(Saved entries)
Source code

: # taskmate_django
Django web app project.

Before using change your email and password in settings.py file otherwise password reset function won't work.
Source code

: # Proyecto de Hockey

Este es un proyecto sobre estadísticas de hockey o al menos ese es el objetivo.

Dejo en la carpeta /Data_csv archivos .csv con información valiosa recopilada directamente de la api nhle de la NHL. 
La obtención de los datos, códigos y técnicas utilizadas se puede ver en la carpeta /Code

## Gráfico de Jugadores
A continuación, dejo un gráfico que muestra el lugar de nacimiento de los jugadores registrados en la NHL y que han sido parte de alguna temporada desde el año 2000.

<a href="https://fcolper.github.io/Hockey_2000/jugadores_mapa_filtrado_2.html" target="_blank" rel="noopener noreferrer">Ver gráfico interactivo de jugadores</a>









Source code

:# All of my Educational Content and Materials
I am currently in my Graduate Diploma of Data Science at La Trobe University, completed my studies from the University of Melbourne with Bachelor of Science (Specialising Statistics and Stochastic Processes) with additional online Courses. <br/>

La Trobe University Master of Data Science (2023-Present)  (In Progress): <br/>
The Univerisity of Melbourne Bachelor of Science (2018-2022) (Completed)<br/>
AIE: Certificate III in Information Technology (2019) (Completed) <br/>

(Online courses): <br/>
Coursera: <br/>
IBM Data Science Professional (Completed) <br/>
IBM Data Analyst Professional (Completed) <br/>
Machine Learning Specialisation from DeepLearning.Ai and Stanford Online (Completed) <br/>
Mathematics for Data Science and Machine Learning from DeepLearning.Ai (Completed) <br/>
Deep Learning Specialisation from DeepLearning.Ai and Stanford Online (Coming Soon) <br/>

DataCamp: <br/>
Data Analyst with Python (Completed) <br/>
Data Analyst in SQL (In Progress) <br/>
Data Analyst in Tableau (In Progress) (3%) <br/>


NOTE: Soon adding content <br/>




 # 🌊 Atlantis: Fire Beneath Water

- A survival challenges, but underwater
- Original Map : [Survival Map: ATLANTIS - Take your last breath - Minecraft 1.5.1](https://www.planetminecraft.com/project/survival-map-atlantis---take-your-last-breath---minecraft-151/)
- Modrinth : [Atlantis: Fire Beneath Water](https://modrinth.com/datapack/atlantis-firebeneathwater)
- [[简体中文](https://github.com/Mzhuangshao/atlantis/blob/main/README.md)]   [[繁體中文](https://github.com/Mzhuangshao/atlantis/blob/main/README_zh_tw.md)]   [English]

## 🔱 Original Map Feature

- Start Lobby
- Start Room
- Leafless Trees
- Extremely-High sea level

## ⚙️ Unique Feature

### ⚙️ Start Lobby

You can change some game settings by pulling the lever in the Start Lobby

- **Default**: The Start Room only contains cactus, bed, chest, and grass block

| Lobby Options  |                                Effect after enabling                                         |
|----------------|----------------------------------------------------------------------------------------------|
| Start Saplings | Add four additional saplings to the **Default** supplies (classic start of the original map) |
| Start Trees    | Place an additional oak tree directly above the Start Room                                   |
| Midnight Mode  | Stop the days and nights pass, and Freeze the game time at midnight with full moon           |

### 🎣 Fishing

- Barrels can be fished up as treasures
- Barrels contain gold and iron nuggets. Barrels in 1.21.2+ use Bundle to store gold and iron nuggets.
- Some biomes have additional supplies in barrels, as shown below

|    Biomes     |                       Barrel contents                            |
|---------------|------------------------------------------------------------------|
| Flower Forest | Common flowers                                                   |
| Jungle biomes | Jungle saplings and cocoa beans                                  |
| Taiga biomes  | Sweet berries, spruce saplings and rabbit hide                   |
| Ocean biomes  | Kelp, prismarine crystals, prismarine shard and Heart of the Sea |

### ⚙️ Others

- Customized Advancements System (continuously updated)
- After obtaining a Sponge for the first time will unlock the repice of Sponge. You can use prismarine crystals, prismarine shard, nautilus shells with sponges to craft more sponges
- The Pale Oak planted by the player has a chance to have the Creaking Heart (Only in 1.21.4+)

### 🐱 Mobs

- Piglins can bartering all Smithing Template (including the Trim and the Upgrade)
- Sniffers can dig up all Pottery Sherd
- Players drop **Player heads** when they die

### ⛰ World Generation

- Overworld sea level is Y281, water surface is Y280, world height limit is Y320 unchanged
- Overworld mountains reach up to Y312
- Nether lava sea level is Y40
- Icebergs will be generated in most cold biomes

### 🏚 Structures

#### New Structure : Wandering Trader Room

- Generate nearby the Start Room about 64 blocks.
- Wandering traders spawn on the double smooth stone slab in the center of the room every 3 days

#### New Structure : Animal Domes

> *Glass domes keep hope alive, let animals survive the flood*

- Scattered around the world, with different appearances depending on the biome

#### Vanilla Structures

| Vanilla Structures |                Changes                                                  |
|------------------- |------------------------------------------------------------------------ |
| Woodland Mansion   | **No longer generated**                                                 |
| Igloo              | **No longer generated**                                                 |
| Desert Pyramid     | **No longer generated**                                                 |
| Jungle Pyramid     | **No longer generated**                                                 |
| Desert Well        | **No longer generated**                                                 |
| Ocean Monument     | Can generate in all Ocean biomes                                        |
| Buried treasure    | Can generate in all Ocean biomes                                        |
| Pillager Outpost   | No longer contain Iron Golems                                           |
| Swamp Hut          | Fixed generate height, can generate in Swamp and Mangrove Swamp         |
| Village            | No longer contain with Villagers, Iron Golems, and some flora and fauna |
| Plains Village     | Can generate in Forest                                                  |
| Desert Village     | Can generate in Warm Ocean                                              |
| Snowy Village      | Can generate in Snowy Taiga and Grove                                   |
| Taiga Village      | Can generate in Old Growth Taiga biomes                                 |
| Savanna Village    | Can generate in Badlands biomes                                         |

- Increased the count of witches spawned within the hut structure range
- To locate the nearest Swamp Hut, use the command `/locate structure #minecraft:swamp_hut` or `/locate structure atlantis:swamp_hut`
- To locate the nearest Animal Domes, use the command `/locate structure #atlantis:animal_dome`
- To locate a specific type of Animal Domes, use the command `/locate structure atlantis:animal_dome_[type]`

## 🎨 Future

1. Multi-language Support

REQUIRED WORK
Return every record in full, word for word.

REPLY TO THE TASK
Source code

: # taskmate_django
Django web app project.

Before using change your email and password in settings.py file otherwise password reset function won't work.
Source code

: # Proyecto de Hockey

Este es un proyecto sobre estadísticas de hockey o al menos ese es el objetivo.

Dejo en la carpeta /Data_csv archivos .csv con información valiosa recopilada directamente de la api nhle de la NHL. 
La obtención de los datos, códigos y técnicas utilizadas se puede ver en la carpeta /Code

## Gráfico de Jugadores
A continuación, dejo un gráfico que muestra el lugar de nacimiento de los jugadores registrados en la NHL y que han sido parte de alguna temporada desde el año 2000.

<a href="https://fcolper.github.io/Hockey_2000/jugadores_mapa_filtrado_2.html" target="_blank" rel="noopener noreferrer">Ver gráfico interactivo de jugadores</a>









Source code

:# All of my Educational Content and Materials
I am currently in my Graduate Diploma of Data Science at La Trobe University, completed my studies from the University of Melbourne with Bachelor of Science (Specialising Statistics and Stochastic Processes) with additional online Courses. <br/>

La Trobe University Master of Data Science (2023-Present)  (In Progress): <br/>
The Univerisity of Melbourne Bachelor of Science (2018-2022) (Completed)<br/>
AIE: Certificate III in Information Technology (2019) (Completed) <br/>

(Online courses): <br/>
Coursera: <br/>
IBM Data Science Professional (Completed) <br/>
IBM Data Analyst Professional (Completed) <br/>
Machine Learning Specialisation from DeepLearning.Ai and Stanford Online (Completed) <br/>
Mathematics for Data Science and Machine Learning from DeepLearning.Ai (Completed) <br/>
Deep Learning Specialisation from DeepLearning.Ai and Stanford Online (Coming Soon) <br/>

DataCamp: <br/>
Data Analyst with Python (Completed) <br/>
Data Analyst in SQL (In Progress) <br/>
Data Analyst in Tableau (In Progress) (3%) <br/>


NOTE: Soon adding content <br/>




 # 🌊 Atlantis: Fire Beneath Water

- A survival challenges, but underwater
- Original Map : [Survival Map: ATLANTIS - Take your last breath - Minecraft 1.5.1](https://www.planetminecraft.com/project/survival-map-atlantis---take-your-last-breath---minecraft-151/)
- Modrinth : [Atlantis: Fire Beneath Water](https://modrinth.com/datapack/atlantis-firebeneathwater)
- [[简体中文](https://github.com/Mzhuangshao/atlantis/blob/main/README.md)]   [[繁體中文](https://github.com/Mzhuangshao/atlantis/blob/main/README_zh_tw.md)]   [English]

## 🔱 Original Map Feature

- Start Lobby
- Start Room
- Leafless Trees
- Extremely-High sea level

## ⚙️ Unique Feature

### ⚙️ Start Lobby

You can change some game settings by pulling the lever in the Start Lobby

- **Default**: The Start Room only contains cactus, bed, chest, and grass block

| Lobby Options  |                                Effect after enabling                                         |
|----------------|----------------------------------------------------------------------------------------------|
| Start Saplings | Add four additional saplings to the **Default** supplies (classic start of the original map) |
| Start Trees    | Place an additional oak tree directly above the Start Room                                   |
| Midnight Mode  | Stop the days and nights pass, and Freeze the game time at midnight with full moon           |

### 🎣 Fishing

- Barrels can be fished up as treasures
- Barrels contain gold and iron nuggets. Barrels in 1.21.2+ use Bundle to store gold and iron nuggets.
- Some biomes have additional supplies in barrels, as shown below

|    Biomes     |                       Barrel contents                            |
|---------------|------------------------------------------------------------------|
| Flower Forest | Common flowers                                                   |
| Jungle biomes | Jungle saplings and cocoa beans                                  |
| Taiga biomes  | Sweet berries, spruce saplings and rabbit hide                   |
| Ocean biomes  | Kelp, prismarine crystals, prismarine shard and Heart of the Sea |

### ⚙️ Others

- Customized Advancements System (continuously updated)
- After obtaining a Sponge for the first time will unlock the repice of Sponge. You can use prismarine crystals, prismarine shard, nautilus shells with sponges to craft more sponges
- The Pale Oak planted by the player has a chance to have the Creaking Heart (Only in 1.21.4+)

### 🐱 Mobs

- Piglins can bartering all Smithing Template (including the Trim and the Upgrade)
- Sniffers can dig up all Pottery Sherd
- Players drop **Player heads** when they die

### ⛰ World Generation

- Overworld sea level is Y281, water surface is Y280, world height limit is Y320 unchanged
- Overworld mountains reach up to Y312
- Nether lava sea level is Y40
- Icebergs will be generated in most cold biomes

### 🏚 Structures

#### New Structure : Wandering Trader Room

- Generate nearby the Start Room about 64 blocks.
- Wandering traders spawn on the double smooth stone slab in the center of the room every 3 days

#### New Structure : Animal Domes

> *Glass domes keep hope alive, let animals survive the flood*

- Scattered around the world, with different appearances depending on the biome

#### Vanilla Structures

| Vanilla Structures |                Changes                                                  |
|------------------- |------------------------------------------------------------------------ |
| Woodland Mansion   | **No longer generated**                                                 |
| Igloo              | **No longer generated**                                                 |
| Desert Pyramid     | **No longer generated**                                                 |
| Jungle Pyramid     | **No longer generated**                                                 |
| Desert Well        | **No longer generated**                                                 |
| Ocean Monument     | Can generate in all Ocean biomes                                        |
| Buried treasure    | Can generate in all Ocean biomes                                        |
| Pillager Outpost   | No longer contain Iron Golems                                           |
| Swamp Hut          | Fixed generate height, can generate in Swamp and Mangrove Swamp         |
| Village            | No longer contain with Villagers, Iron Golems, and some flora and fauna |
| Plains Village     | Can generate in Forest                                                  |
| Desert Village     | Can generate in Warm Ocean                                              |
| Snowy Village      | Can generate in Snowy Taiga and Grove                                   |
| Taiga Village      | Can generate in Old Growth Taiga biomes                                 |
| Savanna Village    | Can generate in Badlands biomes                                         |

- Increased the count of witches spawned within the hut structure range
- To locate the nearest Swamp Hut, use the command `/locate structure #minecraft:swamp_hut` or `/locate structure atlantis:swamp_hut`
- To locate the nearest Animal Domes, use the command `/locate structure #atlantis:animal_dome`
- To locate a specific type of Animal Domes, use the command `/locate structure atlantis:animal_dome_[type]`

## 🎨 Future

1. Multi-language Support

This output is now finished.